I love taking pictures of my pets, especially the kittens lately 

Although she (Eleanor) is only about 5 weeks old, I have began weaning her, which is going really well. She is eating wet food mixed with formula from a dish and no longer on the bottle. She'd bite the nipples right off and managed to swallow one before I could stop her, so I figured it was time. She would also not take to a dropper, but would the dish.
I feel really guilty, but I am having a really hard time bonding with her. You'd think so from caring for one so young, but I don't know. I am hoping it will come with time. I think it's partly due to myself being an ex bird breeder / rescue, I handfed baby birds from about a week old for several weeks and learned to shut myself off emotionally, otherwise I became very attached and that wasn't such a good thing. I love her and I have absolutely no regrets taking her in, but we just don't have that connection yet. I am the person she comes to for food and that's it, otherwise she really wants nothing to do with me lol.



And this is where I currently have Eleanor sleep until she gets a little bit bigger. (the white playpen in the corner)



My two other kittens (kittens from another mother) are also doing great. 

Kashmir and Misty (My daughter claimed Misty as her own the day I brought her home lol)


Misty


My household is loving the kittens, it's been quite the experience and a lot of work lol. We've definitely had to make many changes to our routine and the kids are now chipping in with different chores to help care for them.
My 8 year old is not so fond of the two oldest ones though 
I woke up the other morning to this at his door. He says it's a kitten barricade to keep them out of his bedroom at night and his toes safe. So far it's worked lol



They are slowly taking over my upstairs family room / office though with their stuff.. cat beds and cat trees and scratching posts and little balls with bells, catnip filled mice, etc


----------



## sarahthompson (Aug 8, 2014)

Very nice. Thanks for sharing


----------



## Kashmir&Eleanor (Feb 22, 2014)

Thank you


----------



## spirite (Jul 31, 2012)

Oh they're all so cute! And your son's barricade is pretty funny, LOL!
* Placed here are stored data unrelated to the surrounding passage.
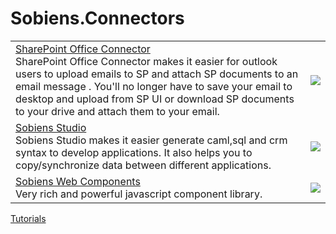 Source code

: # Sobiens.Connectors<br>
<table>
  <tr>
    <td valign='top'><a href='http://tutorials.sobiens.com/solutions/sharepoint-office-connector/'>SharePoint Office Connector</a><br>SharePoint Office Connector makes it easier for outlook users to upload emails to SP and attach SP documents to an email message . You'll no longer have to save your email to desktop and upload from SP UI or download SP documents to your drive and attach them to your email.</td>
    <td><a href='http://tutorials.sobiens.com/solutions/sharepoint-office-connector/'><img src='https://scontent-vie1-1.xx.fbcdn.net/v/t1.0-9/53280735_1158719814289420_2525172360361803776_n.png?_nc_cat=100&_nc_ht=scontent-vie1-1.xx&oh=3cb86f5f9bfbd522f45b198253014432&oe=5D7B9DC4'></a></td>
  </tr>
  <tr>
    <td valign='top'><a href='http://tutorials.sobiens.com/solutions/sobiens-studio/'>Sobiens Studio</a><br>Sobiens Studio makes it easier generate caml,sql and crm syntax to develop applications. It also helps you to copy/synchronize data between different applications.</td>
    <td><a href='http://tutorials.sobiens.com/solutions/sobiens-studio/'><img src='http://tutorials.sobiens.com/media/1053/spcamlstudio_query.gif'></a></td>
  </tr>
  <tr>
    <td valign='top'><a href='http://tutorials.sobiens.com/solutions/soby-web-components/'>Sobiens Web Components</a><br>Very rich and powerful javascript component library.</td>
    <td><a href='http://tutorials.sobiens.com/solutions/soby-web-components/'><img src='http://webcomponents.sobiens.com/Images/Tutorials/Soby_WebGrid_Aggregates.png'></a></td>
  </tr>
</table>

<a href='http://tutorials.sobiens.com/'>Tutorials</a>

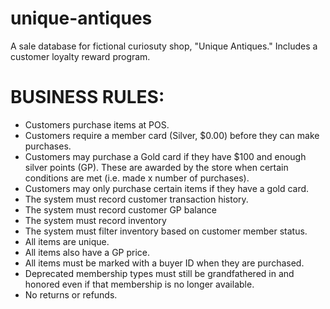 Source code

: # unique-antiques
A sale database for fictional curiosuty shop, "Unique Antiques." Includes a customer loyalty reward program. 

# BUSINESS RULES:
-	Customers purchase items at POS.
-	Customers require a member card (Silver, $0.00) before they can make purchases.
-	Customers may purchase a Gold card if they have $100 and enough silver points (GP). These are awarded by the store when certain conditions are met (i.e. made x number of purchases). 
-	Customers may only purchase certain items if they have a gold card. 
-	The system must record customer transaction history.
-	The system must record customer GP balance
-	The system must record inventory
-	The system must filter inventory based on customer member status. 
-	All items are unique. 
-	All items also have a GP price. 
-	All items must be marked with a buyer ID when they are purchased. 
-	Deprecated membership types must still be grandfathered in and honored even if that membership is no longer available. 
-	No returns or refunds. 
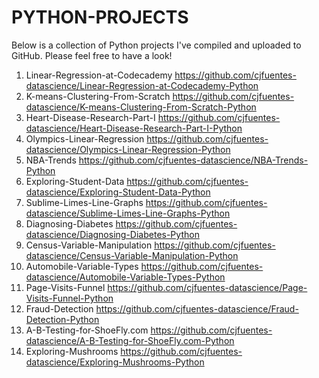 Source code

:# PYTHON-PROJECTS

Below is a collection of Python projects I've compiled and uploaded to GitHub. Please feel free to have a look!

1. Linear-Regression-at-Codecademy
https://github.com/cjfuentes-datascience/Linear-Regression-at-Codecademy-Python
2. K-means-Clustering-From-Scratch 
https://github.com/cjfuentes-datascience/K-means-Clustering-From-Scratch-Python
3. Heart-Disease-Research-Part-I 
https://github.com/cjfuentes-datascience/Heart-Disease-Research-Part-I-Python
4. Olympics-Linear-Regression
https://github.com/cjfuentes-datascience/Olympics-Linear-Regression-Python
5. NBA-Trends
https://github.com/cjfuentes-datascience/NBA-Trends-Python
6. Exploring-Student-Data
https://github.com/cjfuentes-datascience/Exploring-Student-Data-Python
7. Sublime-Limes-Line-Graphs
https://github.com/cjfuentes-datascience/Sublime-Limes-Line-Graphs-Python
8. Diagnosing-Diabetes
https://github.com/cjfuentes-datascience/Diagnosing-Diabetes-Python
9. Census-Variable-Manipulation
https://github.com/cjfuentes-datascience/Census-Variable-Manipulation-Python
10. Automobile-Variable-Types
https://github.com/cjfuentes-datascience/Automobile-Variable-Types-Python
11. Page-Visits-Funnel
https://github.com/cjfuentes-datascience/Page-Visits-Funnel-Python
12. Fraud-Detection
https://github.com/cjfuentes-datascience/Fraud-Detection-Python
13. A-B-Testing-for-ShoeFly.com
https://github.com/cjfuentes-datascience/A-B-Testing-for-ShoeFly.com-Python
14. Exploring-Mushrooms
https://github.com/cjfuentes-datascience/Exploring-Mushrooms-Python
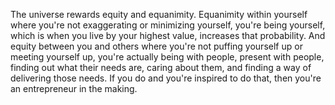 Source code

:  The universe rewards equity and equanimity. Equanimity within yourself where you're not exaggerating or minimizing yourself, you're being yourself, which is when you live by your highest value, increases that probability. And equity between you and others where you're not puffing yourself up or meeting yourself up, you're actually being with people, present with people, finding out what their needs are, caring about them, and finding a way of delivering those needs. If you do and you're inspired to do that, then you're an entrepreneur in the making. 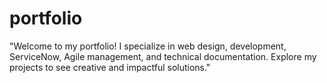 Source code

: # portfolio
"Welcome to my portfolio! I specialize in web design, development, ServiceNow, Agile management, and technical documentation. Explore my projects to see creative and impactful solutions."
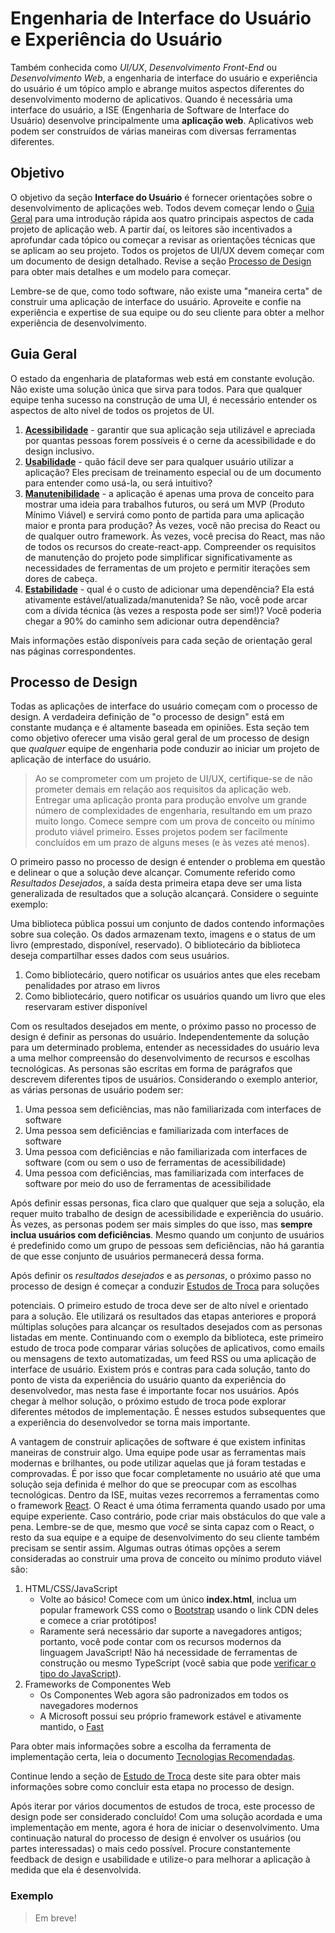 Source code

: # Engenharia de Interface do Usuário e Experiência do Usuário

Também conhecida como _UI/UX_, _Desenvolvimento Front-End_ ou _Desenvolvimento Web_, a engenharia de interface do usuário e experiência do usuário é um tópico amplo e abrange muitos aspectos diferentes do desenvolvimento moderno de aplicativos. Quando é necessária uma interface do usuário, a ISE (Engenharia de Software de Interface do Usuário) desenvolve principalmente uma **aplicação web**. Aplicativos web podem ser construídos de várias maneiras com diversas ferramentas diferentes.

## Objetivo

O objetivo da seção **Interface do Usuário** é fornecer orientações sobre o desenvolvimento de aplicações web. Todos devem começar lendo o [Guia Geral](#guia-geral) para uma introdução rápida aos quatro principais aspectos de cada projeto de aplicação web. A partir daí, os leitores são incentivados a aprofundar cada tópico ou começar a revisar as orientações técnicas que se aplicam ao seu projeto. Todos os projetos de UI/UX devem começar com um documento de design detalhado. Revise a seção [Processo de Design](#processo-de-design) para obter mais detalhes e um modelo para começar.

Lembre-se de que, como todo software, não existe uma "maneira certa" de construir uma aplicação de interface do usuário. Aproveite e confie na experiência e expertise de sua equipe ou do seu cliente para obter a melhor experiência de desenvolvimento.

## Guia Geral

O estado da engenharia de plataformas web está em constante evolução. Não existe uma solução única que sirva para todos. Para que qualquer equipe tenha sucesso na construção de uma UI, é necessário entender os aspectos de alto nível de todos os projetos de UI.

1. [**Acessibilidade**](../accessibility/README.md) - garantir que sua aplicação seja utilizável e apreciada por quantas pessoas forem possíveis é o cerne da acessibilidade e do design inclusivo.
1. [**Usabilidade**](./usability.md) - quão fácil deve ser para qualquer usuário utilizar a aplicação? Eles precisam de treinamento especial ou de um documento para entender como usá-la, ou será intuitivo?
1. [**Manutenibilidade**](./maintainability.md) - a aplicação é apenas uma prova de conceito para mostrar uma ideia para trabalhos futuros, ou será um MVP (Produto Mínimo Viável) e servirá como ponto de partida para uma aplicação maior e pronta para produção? Às vezes, você não precisa do React ou de qualquer outro framework. Às vezes, você precisa do React, mas não de todos os recursos do create-react-app. Compreender os requisitos de manutenção do projeto pode simplificar significativamente as necessidades de ferramentas de um projeto e permitir iterações sem dores de cabeça.
1. [**Estabilidade**](./stability.md) - qual é o custo de adicionar uma dependência? Ela está ativamente estável/atualizada/manutenida? Se não, você pode arcar com a dívida técnica (às vezes a resposta pode ser sim!)? Você poderia chegar a 90% do caminho sem adicionar outra dependência?

Mais informações estão disponíveis para cada seção de orientação geral nas páginas correspondentes.

## Processo de Design

Todas as aplicações de interface do usuário começam com o processo de design. A verdadeira definição de "o processo de design" está em constante mudança e é altamente baseada em opiniões. Esta seção tem como objetivo oferecer uma visão geral geral de um processo de design que _qualquer_ equipe de engenharia pode conduzir ao iniciar um projeto de aplicação de interface do usuário.

> Ao se comprometer com um projeto de UI/UX, certifique-se de não prometer demais em relação aos requisitos da aplicação web. Entregar uma aplicação pronta para produção envolve um grande número de complexidades de engenharia, resultando em um prazo muito longo. Comece sempre com um prova de conceito ou mínimo produto viável primeiro. Esses projetos podem ser facilmente concluídos em um prazo de alguns meses (e às vezes até menos).

O primeiro passo no processo de design é entender o problema em questão e delinear o que a solução deve alcançar. Comumente referido como _Resultados Desejados_, a saída desta primeira etapa deve ser uma lista generalizada de resultados que a solução alcançará. Considere o seguinte exemplo:

Uma biblioteca pública possui um conjunto de dados contendo informações sobre sua coleção. Os dados armazenam texto, imagens e o status de um livro (emprestado, disponível, reservado). O bibliotecário da biblioteca deseja compartilhar esses dados com seus usuários.

1. Como bibliotecário, quero notificar os usuários antes que eles recebam penalidades por atraso em livros
1. Como bibliotecário, quero notificar os usuários quando um livro que eles reservaram estiver disponível

Com os resultados desejados em mente, o próximo passo no processo de design é definir as personas do usuário. Independentemente da solução para um determinado problema, entender as necessidades do usuário leva a uma melhor compreensão do desenvolvimento de recursos e escolhas tecnológicas. As personas são escritas em forma de parágrafos que descrevem diferentes tipos de usuários. Considerando o exemplo anterior, as várias personas de usuário podem ser:

1. Uma pessoa sem deficiências, mas não familiarizada com interfaces de software
1. Uma pessoa sem deficiências e familiarizada com interfaces de software
1. Uma pessoa com deficiências e não familiarizada com interfaces de software (com ou sem o uso de ferramentas de acessibilidade)
1. Uma pessoa com deficiências, mas familiarizada com interfaces de software por meio do uso de ferramentas de acessibilidade

Após definir essas personas, fica claro que qualquer que seja a solução, ela requer muito trabalho de design de acessibilidade e experiência do usuário. Às vezes, as personas podem ser mais simples do que isso, mas **sempre inclua usuários com deficiências**. Mesmo quando um conjunto de usuários é predefinido como um grupo de pessoas sem deficiências, não há garantia de que esse conjunto de usuários permanecerá dessa forma.

Após definir os _resultados desejados_ e as _personas_, o próximo passo no processo de design é começar a conduzir [Estudos de Troca](./../design/design-reviews/trade-studies/README.md) para soluções

 potenciais. O primeiro estudo de troca deve ser de alto nível e orientado para a solução. Ele utilizará os resultados das etapas anteriores e proporá múltiplas soluções para alcançar os resultados desejados com as personas listadas em mente. Continuando com o exemplo da biblioteca, este primeiro estudo de troca pode comparar várias soluções de aplicativos, como emails ou mensagens de texto automatizadas, um feed RSS ou uma aplicação de interface de usuário. Existem prós e contras para cada solução, tanto do ponto de vista da experiência do usuário quanto da experiência do desenvolvedor, mas nesta fase é importante focar nos usuários. Após chegar à melhor solução, o próximo estudo de troca pode explorar diferentes métodos de implementação. É nesses estudos subsequentes que a experiência do desenvolvedor se torna mais importante.

A vantagem de construir aplicações de software é que existem infinitas maneiras de construir algo. Uma equipe pode usar as ferramentas mais modernas e brilhantes, ou pode utilizar aquelas que já foram testadas e comprovadas. É por isso que focar completamente no usuário até que uma solução seja definida é melhor do que se preocupar com as escolhas tecnológicas. Dentro da ISE, muitas vezes recorremos a ferramentas como o framework [React](https://reactjs.org/). O React é uma ótima ferramenta quando usado por uma equipe experiente. Caso contrário, pode criar mais obstáculos do que vale a pena. Lembre-se de que, mesmo que _você_ se sinta capaz com o React, o resto da sua equipe e a equipe de desenvolvimento do seu cliente também precisam se sentir assim. Algumas outras ótimas opções a serem consideradas ao construir uma prova de conceito ou mínimo produto viável são:

1. HTML/CSS/JavaScript
   - Volte ao básico! Comece com um único **index.html**, inclua um popular framework CSS como o [Bootstrap](https://getbootstrap.com/) usando o link CDN deles e comece a criar protótipos!
   - Raramente será necessário dar suporte a navegadores antigos; portanto, você pode contar com os recursos modernos da linguagem JavaScript! Não há necessidade de ferramentas de construção ou mesmo TypeScript (você sabia que pode [verificar o tipo do JavaScript](https://www.typescriptlang.org/docs/handbook/intro-to-js-ts.html)).
1. Frameworks de Componentes Web
   - Os Componentes Web agora são padronizados em todos os navegadores modernos
   - A Microsoft possui seu próprio framework estável e ativamente mantido, o [Fast](https://www.fast.design/)

Para obter mais informações sobre a escolha da ferramenta de implementação certa, leia o documento [Tecnologias Recomendadas](./recommended-technologies.md).

Continue lendo a seção de [Estudo de Troca](./../design/design-reviews/trade-studies/README.md) deste site para obter mais informações sobre como concluir esta etapa no processo de design.

Após iterar por vários documentos de estudos de troca, este processo de design pode ser considerado concluído! Com uma solução acordada e uma implementação em mente, agora é hora de iniciar o desenvolvimento. Uma continuação natural do processo de design é envolver os usuários (ou partes interessadas) o mais cedo possível. Procure constantemente feedback de design e usabilidade e utilize-o para melhorar a aplicação à medida que ela é desenvolvida.

### Exemplo

> Em breve!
Don't feel guilty about not feeling a connection with Eleanor. In a different thread, you said she's climbing all over you and biting. It's kinda hard to feel affection towards something that's leaving teeth marks in you! Hopefully, some of the suggestions that others offered for getting her to play nicely will work. And once she gets a little older, she'll probably get more cuddly - right there's just so much for her to explore and learn right now that sitting still and being cute is pretty low on her list, even though it's high on yours.  I'll bet that you'll find your bond with her when she calms down a bit.


----------



## Mochas Mommy (Dec 9, 2013)

I love the photo of her looking in the mirror...she is so cute. (Luna loves her too!) The attachment will come....as spirite says...when the needle sharp teeth stop biting!


----------



## TabbCatt (Mar 26, 2014)

Maya is much less personable than "G", so I sort of understand how you feel a lack of bond of sorts with your Eleanor. However, I've found Maya is all about play...loves a lot of toys, and will sometimes amuse herself, unlike my male. Later on, I've found she loves being pet in certain areas much more, like little scratches on top of her head and at the base of her tail...so much she'll purr and give slow blinks at me now, but also demands it when she wants the attention, no other time! Lol! And she'll wander in the bathroom with me whenever I shower, so you'll find little things how Eleanor makes her unique and show her affection in her way...don't despair, especially at 5 weeks! I hear a lot of cats mellow out as older adults, too, so there's still a chance! 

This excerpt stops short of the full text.